Inuyasha eyes widened and he laughed.
"All because you beat Miroku in a stupid race does NOT mean you can drive better than me." Inuyasha said.
"Umm, yes it does. Miroku drives better than you and I can drive better than Miroku so yeah. I drive better than you." Sango said standing up. "Prove it." Inuyasha challenged. "Give me the keys." Sango replied holding her hand out. "Not tonight. We've got a party for you to get ready." Miroku interrupted.
"Fuck." Sango murmured as ran her hand through her hair. Inuyasha laughed. "Get to work SLAVE." He said sticking his tongue out. Sango rolled her eyes. "What's wrong? Don't you just make the other maids do all the work?" Miroku asked.
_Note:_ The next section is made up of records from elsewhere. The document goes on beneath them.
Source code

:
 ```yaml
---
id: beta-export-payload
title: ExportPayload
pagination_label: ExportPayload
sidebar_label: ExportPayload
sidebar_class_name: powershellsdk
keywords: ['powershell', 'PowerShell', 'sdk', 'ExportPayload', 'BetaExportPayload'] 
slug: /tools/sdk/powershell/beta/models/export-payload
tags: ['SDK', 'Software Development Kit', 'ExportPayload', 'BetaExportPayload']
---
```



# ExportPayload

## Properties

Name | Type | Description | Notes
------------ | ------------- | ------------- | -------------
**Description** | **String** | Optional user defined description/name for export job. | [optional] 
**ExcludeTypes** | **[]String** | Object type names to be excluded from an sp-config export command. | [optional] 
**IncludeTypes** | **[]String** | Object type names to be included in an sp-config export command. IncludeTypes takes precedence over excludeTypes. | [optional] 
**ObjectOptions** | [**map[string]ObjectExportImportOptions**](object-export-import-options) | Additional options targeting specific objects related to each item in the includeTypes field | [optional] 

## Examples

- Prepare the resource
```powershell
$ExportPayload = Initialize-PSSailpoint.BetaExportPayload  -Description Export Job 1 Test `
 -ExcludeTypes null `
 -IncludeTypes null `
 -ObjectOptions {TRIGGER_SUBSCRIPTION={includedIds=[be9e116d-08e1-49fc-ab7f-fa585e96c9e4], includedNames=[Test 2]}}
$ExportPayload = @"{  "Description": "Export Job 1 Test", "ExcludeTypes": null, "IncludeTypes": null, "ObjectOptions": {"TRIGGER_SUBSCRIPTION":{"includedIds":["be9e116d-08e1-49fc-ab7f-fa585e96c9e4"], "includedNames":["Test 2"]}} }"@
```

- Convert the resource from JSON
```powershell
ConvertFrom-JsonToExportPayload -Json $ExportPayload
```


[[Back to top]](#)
"If you haven't noticed, nobody's here. It's Sunday, nobody comes to work on Sunday's but me and Kagome." Sango said. Inuyasha groaned. "How are we gonna have a party with no help?" Inuyasha questioned.
"Where's Kagome?" Miroku asked. "Went home. Did you know she's like rich?" Sango asked. "She's a maid, she's make just over minimum wage, she's poor." Inuyasha said.
"Her dad's a drug dealer and her mom's a stripper. She's rich and lives in a mansion, better than yours." Sango explained.
"No she doesn't. She lives in a shitty apartment." Inuyasha replied. Sango groaned. "I'm not gonna argue with you because I just dropped her off at her house today." Sango said as she walked towards the front door.
"Where ya going?" Miroku asked. "Go pick up Kagome. You want a party don't you?" Sango asked as grabbed Inuyasha's car keys. "Hey, don't take my car." Inuyasha warned as Miroku followed her. Sango opened the door and walked out. Inuyasha rolled his eyes as he followed them.
Ten Minutes Later .
"That is not her house." Miroku stated as Sango parked the car on the street since the driveway was filled with cars. "Are they partying in there?" Inuyasha asked as he got out.
"I don't know, they just play loud music and have a lot of people over every night." Sango replied.